山を下りて戦場が近くなると硝煙の匂いと爆発音が大きくなってきた。

木々の合間から見えた広場は混戦状態になっていた。そして、連盟政府・商会の連合軍が押し返し始めており、最悪なことにここは完全に敵の後方だ。

後方であるなら挟み撃ちにすればいい、というのは安直である。今私は一人なのだ。戦う意思を持っているので無抵抗というわけでは無い。つまり私は今たった一人の軍隊なのだ。

後方から奇襲を掛ければ混乱を起こせるかもしれない。だが、それは一時的なものであり、ダムが壊れた今、敵兵の増減よりもダムの決壊するか否かが戦争の勝敗を左右するのだ。今連盟政府は時間稼ぎの戦いをしているのだ。対するこちらはとにかく襲い来る敵たちに撃ち返しているだけ。軍を兵士単位ではなく集団としてみれば、どれほどこちらが敵兵を減らそうともダムが決壊してしまえば敗北は確実なのだ。


孤軍奮闘はおおよそ最後には死ぬ。どちらにおいても意味が無い。

そして、今まさにしているのは戦闘ではなく、ポルッカの、ダムを直せる存在の救出任務だ。前向きに捕らえれば、ダムを直せばこちらの勝利でもある。だが、押されたこの状況、ポルッカの容体、様々なことにおいて不利である。

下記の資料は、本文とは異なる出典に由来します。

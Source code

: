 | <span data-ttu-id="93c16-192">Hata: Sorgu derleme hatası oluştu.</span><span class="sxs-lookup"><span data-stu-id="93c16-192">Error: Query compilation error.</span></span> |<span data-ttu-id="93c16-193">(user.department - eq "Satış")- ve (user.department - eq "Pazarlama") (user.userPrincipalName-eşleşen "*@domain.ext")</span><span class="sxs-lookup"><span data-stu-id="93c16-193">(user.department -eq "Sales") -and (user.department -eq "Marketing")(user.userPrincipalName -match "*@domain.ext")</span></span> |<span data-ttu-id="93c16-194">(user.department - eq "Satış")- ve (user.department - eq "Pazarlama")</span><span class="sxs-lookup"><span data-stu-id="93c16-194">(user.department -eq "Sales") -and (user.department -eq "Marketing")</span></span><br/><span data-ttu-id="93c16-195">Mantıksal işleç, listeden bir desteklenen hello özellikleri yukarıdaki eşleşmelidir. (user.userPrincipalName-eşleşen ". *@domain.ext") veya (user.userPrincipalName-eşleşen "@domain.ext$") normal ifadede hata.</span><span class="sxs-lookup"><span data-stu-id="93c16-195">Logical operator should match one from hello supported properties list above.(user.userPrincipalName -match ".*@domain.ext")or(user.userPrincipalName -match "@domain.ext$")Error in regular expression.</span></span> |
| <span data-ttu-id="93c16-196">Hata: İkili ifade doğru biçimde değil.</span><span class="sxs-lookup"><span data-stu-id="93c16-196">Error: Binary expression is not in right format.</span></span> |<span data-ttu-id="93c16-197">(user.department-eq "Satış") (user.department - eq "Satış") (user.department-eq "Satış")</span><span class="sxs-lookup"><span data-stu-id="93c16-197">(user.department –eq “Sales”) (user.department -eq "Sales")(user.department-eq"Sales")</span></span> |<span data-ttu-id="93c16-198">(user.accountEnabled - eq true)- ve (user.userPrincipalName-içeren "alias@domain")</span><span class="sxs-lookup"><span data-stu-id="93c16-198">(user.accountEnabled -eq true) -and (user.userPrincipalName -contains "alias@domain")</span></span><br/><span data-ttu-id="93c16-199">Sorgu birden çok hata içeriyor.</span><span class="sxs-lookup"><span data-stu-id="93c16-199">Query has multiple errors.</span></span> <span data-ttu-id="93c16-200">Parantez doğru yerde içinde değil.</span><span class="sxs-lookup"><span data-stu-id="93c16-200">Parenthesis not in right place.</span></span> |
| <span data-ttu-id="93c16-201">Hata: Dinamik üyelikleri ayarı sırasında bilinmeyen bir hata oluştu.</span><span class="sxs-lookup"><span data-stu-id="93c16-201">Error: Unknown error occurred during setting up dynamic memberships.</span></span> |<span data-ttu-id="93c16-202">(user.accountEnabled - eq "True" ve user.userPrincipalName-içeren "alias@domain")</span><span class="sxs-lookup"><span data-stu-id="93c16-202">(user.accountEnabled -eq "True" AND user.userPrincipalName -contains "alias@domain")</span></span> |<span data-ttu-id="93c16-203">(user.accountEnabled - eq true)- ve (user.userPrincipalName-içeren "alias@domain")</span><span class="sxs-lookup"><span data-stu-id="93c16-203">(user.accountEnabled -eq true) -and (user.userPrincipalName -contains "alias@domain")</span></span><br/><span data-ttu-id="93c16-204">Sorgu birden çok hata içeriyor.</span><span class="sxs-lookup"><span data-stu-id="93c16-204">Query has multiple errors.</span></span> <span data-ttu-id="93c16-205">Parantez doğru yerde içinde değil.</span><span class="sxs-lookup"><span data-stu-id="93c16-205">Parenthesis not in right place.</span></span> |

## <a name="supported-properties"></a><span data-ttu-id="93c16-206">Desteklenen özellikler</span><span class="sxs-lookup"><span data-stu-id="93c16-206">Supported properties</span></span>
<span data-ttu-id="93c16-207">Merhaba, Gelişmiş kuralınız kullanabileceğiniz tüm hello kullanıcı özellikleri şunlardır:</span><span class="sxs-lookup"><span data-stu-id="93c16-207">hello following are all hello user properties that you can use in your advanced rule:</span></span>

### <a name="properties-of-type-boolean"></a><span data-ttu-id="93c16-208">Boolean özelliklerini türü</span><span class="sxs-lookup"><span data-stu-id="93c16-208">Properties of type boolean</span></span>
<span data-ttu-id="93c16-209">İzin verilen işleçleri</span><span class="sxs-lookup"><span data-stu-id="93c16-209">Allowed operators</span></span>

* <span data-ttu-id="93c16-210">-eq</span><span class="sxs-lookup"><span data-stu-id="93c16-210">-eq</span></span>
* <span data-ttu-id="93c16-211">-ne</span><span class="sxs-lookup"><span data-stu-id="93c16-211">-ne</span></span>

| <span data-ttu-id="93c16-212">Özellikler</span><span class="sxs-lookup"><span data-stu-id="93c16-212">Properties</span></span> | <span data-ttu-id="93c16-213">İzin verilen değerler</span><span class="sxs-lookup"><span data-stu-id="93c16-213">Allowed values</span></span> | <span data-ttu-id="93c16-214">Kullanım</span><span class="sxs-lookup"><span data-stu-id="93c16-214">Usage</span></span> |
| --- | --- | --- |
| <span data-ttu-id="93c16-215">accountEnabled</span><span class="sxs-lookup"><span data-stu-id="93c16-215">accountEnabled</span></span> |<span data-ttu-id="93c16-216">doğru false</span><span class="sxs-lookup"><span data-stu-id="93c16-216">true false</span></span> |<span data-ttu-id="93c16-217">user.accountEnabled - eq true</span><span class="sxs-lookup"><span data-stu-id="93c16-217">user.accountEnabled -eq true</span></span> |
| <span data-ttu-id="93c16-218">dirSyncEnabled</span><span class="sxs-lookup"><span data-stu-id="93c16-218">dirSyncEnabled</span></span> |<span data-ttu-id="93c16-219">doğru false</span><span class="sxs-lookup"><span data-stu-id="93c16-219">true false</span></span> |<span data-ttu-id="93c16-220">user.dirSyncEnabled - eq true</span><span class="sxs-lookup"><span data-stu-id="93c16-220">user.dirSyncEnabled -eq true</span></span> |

そして極めつけは目の前に並ぶ連盟政府・商会の連合軍の兵士たちの背中だ。

小隊、いや中隊規模の兵士がいるのだ。幸い私にはまだ気がついていない様子だった。

どうやって切り抜ければいいのだ。ポルッカの容体は良くない。早く辿り着かなければ、ダムはおろか彼女の命すら怪しい。

遠回りをしようとしたとき、不覚にも枝を踏んでしまった。細い枝なら様々な音にかき消されていただろう。だが、やや太い枝だったのだ。

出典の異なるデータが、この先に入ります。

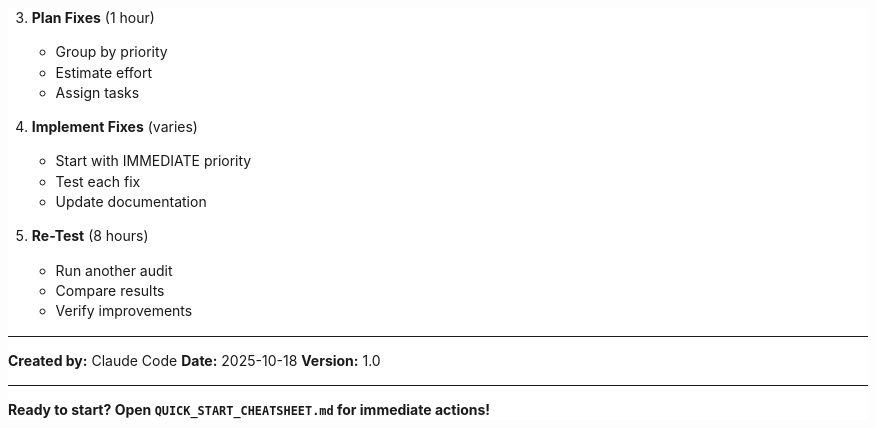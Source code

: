 3. **Plan Fixes** (1 hour)
   - Group by priority
   - Estimate effort
   - Assign tasks

4. **Implement Fixes** (varies)
   - Start with IMMEDIATE priority
   - Test each fix
   - Update documentation

5. **Re-Test** (8 hours)
   - Run another audit
   - Compare results
   - Verify improvements

---

**Created by:** Claude Code
**Date:** 2025-10-18
**Version:** 1.0

---

**Ready to start? Open `QUICK_START_CHEATSHEET.md` for immediate actions!**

弾くような軽い音が響くと、兵士の何人かはこちらを振り返った。茂み隠れたが、何人か様子を見に来るようだ。三人、いや五人ほどこちらに来ている。

戦うしかないのか。茂みに垂れ下がった枝を持ち上げられたら見つかってしまう。戦闘を歩く兵士が枝に手をかけた。私も構えるようにナイフに手をかけた。


「おい! 何だあれは!?」


後ろにいた男が声を上げた。いよいよ見つかったか、さあ来い。ナイフを強く握った。


しかし、茂みは一向に持ち上げられることはない。葉の合間から様子を覗うと三人は額に手を当てて遙か上空を見ていたのだ。

一体何を見ているのだと私も視線を上に逸らすと、何かが落ちてきていた。

黒い点はすぐに手足が分かるようになった。そして、さらに近づいてきたので目を凝らした。


何が落ちてきているのか分かったその瞬間、驚きと期待ばかりの歓喜に胸が躍ってしまった。